By Ken de la Bastide
Tribune staff writer
Tipton County Commissioners did not follow their own procedures in the 2011 purchase of two lawnmowers by the Tipton County Fair Board.
No documentation of a specific application being presented to the county commissioners was found in an audit conducted by the Indiana State Board of Accounts.
The lawnmowers, bought with $11,935 from the county’s Economic Development Income Tax account, were purchased by the 4-H Fair Board and not Tipton County. The county’s 2011 Capital Improvement Plan mentions the purchase of the two lawnmowers as a “one-time” expenditure. The audit stated there was no interlocal agreement or contract between the Tipton County Commissioners and the Tipton County 4-H Fair Board.
By ordinance, Tipton County requires three separate quotes for purchases exceeding $10,000. The quotes have to be presented to the commissioners for review and approval.
The audit states there is no information that quotes were obtained for the purchase.
“Each governmental unit is responsible for complying with the ordinances, resolutions and policies it adopts,” the audit stated.
Former Commissioner Jane Harper provided auditors a written statement that she was not involved in the purchase of the lawnmowers and the action was taken by commissioners Mike Cline and Phil Heron.
“I, as a Tipton County Commissioner, had no knowledge of the purchase of the lawnmowers until I saw the claim [May 9, 2011] in a public meeting,” she said. “I voted against the claim.”

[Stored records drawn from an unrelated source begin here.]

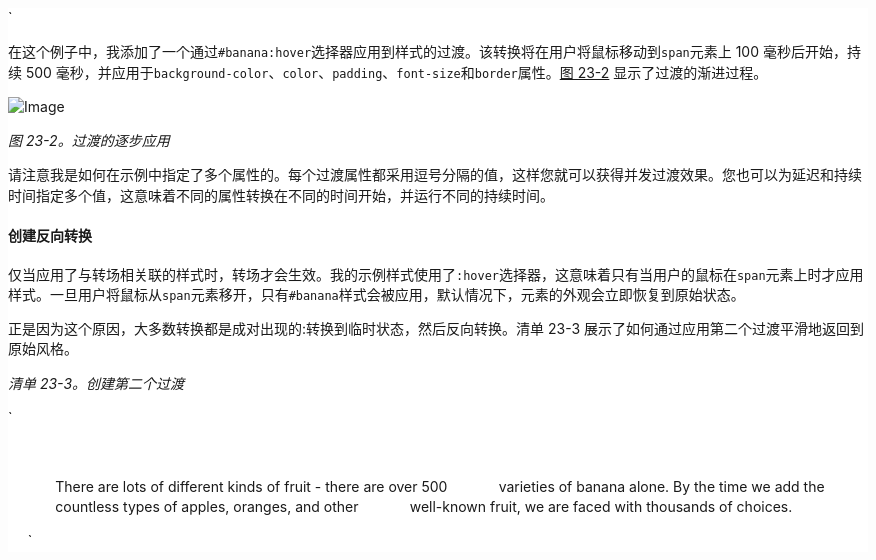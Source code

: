</html>`

在这个例子中，我添加了一个通过`#banana:hover`选择器应用到样式的过渡。该转换将在用户将鼠标移动到`span`元素上 100 毫秒后开始，持续 500 毫秒，并应用于`background-color`、`color`、`padding`、`font-size`和`border`属性。[图 23-2](#fig_23_2) 显示了过渡的渐进过程。

![Image](images/2302.jpg)

*图 23-2。过渡的逐步应用*

请注意我是如何在示例中指定了多个属性的。每个过渡属性都采用逗号分隔的值，这样您就可以获得并发过渡效果。您也可以为延迟和持续时间指定多个值，这意味着不同的属性转换在不同的时间开始，并运行不同的持续时间。

#### 创建反向转换

仅当应用了与转场相关联的样式时，转场才会生效。我的示例样式使用了`:hover`选择器，这意味着只有当用户的鼠标在`span`元素上时才应用样式。一旦用户将鼠标从`span`元素移开，只有`#banana`样式会被应用，默认情况下，元素的外观会立即恢复到原始状态。

正是因为这个原因，大多数转换都是成对出现的:转换到临时状态，然后反向转换。清单 23-3 展示了如何通过应用第二个过渡平滑地返回到原始风格。

*清单 23-3。创建第二个过渡*

`<!DOCTYPE HTML>
<html>
    <head>
        <title>Example</title>
        <meta name="author" content="Adam Freeman"/>
        <meta name="description" content="A simple example"/>
        <link rel="shortcut icon" href="favicon.ico" type="image/x-icon" />
        <style>
            p {
                padding: 5px;
                border: medium double black;` `                background-color: lightgray;
                font-family: sans-serif;
            }
            #banana {
                font-size: large;
                border: medium solid black;
                **-webkit-transition-delay: 10ms;**
                **-webkit-transition-duration: 250ms;**
            }
            #banana:hover {
                font-size: x-large;
                border: medium solid white;
                background-color: green;
                color: white;
                padding: 4px;
                -webkit-transition-delay: 100ms;
                -webkit-transition-property: background-color, color, padding,
                    font-size, border;
                -webkit-transition-duration: 500ms;
            }
        </style>
    </head>
    <body>
        <p>
            There are lots of different kinds of fruit - there are over 500
            varieties of <span id="banana">banana</span> alone. By the time we add the
            countless types of apples, oranges, and other
            well-known fruit, we are faced with thousands of choices.
        </p>
    </body>
</html>`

Harper wrote she notified Cline and Heron they acted improperly and ignored specific procedures in the Capital Improvement Plan and the county’s policy for purchasing property.
This was the second official report noting procedures were not followed.
Last week, special prosecutor Sonia Leerkamp decided not to file criminal charges following an investigation by the Indiana State Police into the lawnmower purchase.
Leerkamp said she will not file criminal charges because there was not enough evidence to indicate criminal intent or activity.
Tipton resident Jim Leffler filed a complaint alleging misconduct by Cline in the sale of the lawnmowers by the fair board. One of the lawnmowers was purchased by Cline’s son before it was delivered to Reynolds Farm Equipment in Sheridan.
“I felt there were questionable activities going on,” Leerkamp said. “It didn’t appear to be that everything was done properly.”
In her report to Special Judge Wayne Sturtevant, she noted “the actions of the individuals involved and a potential breach of public trust, but not rising to the level of behavior justifying the filing of criminal charges”.
In her report, Leerkamp said there was no advertising of the sale or availability of the two mowers to the public, even though the value was in excess of $10,000.
Leerkamp said the procedure for replacing mowers had been tentatively approved by the commissioners in the Economic Development Income Tax Capital Improvement Plan and the sale was subject to final approval by them.
“That procedure not having been followed, cast further suspicion on the transaction,” she wrote.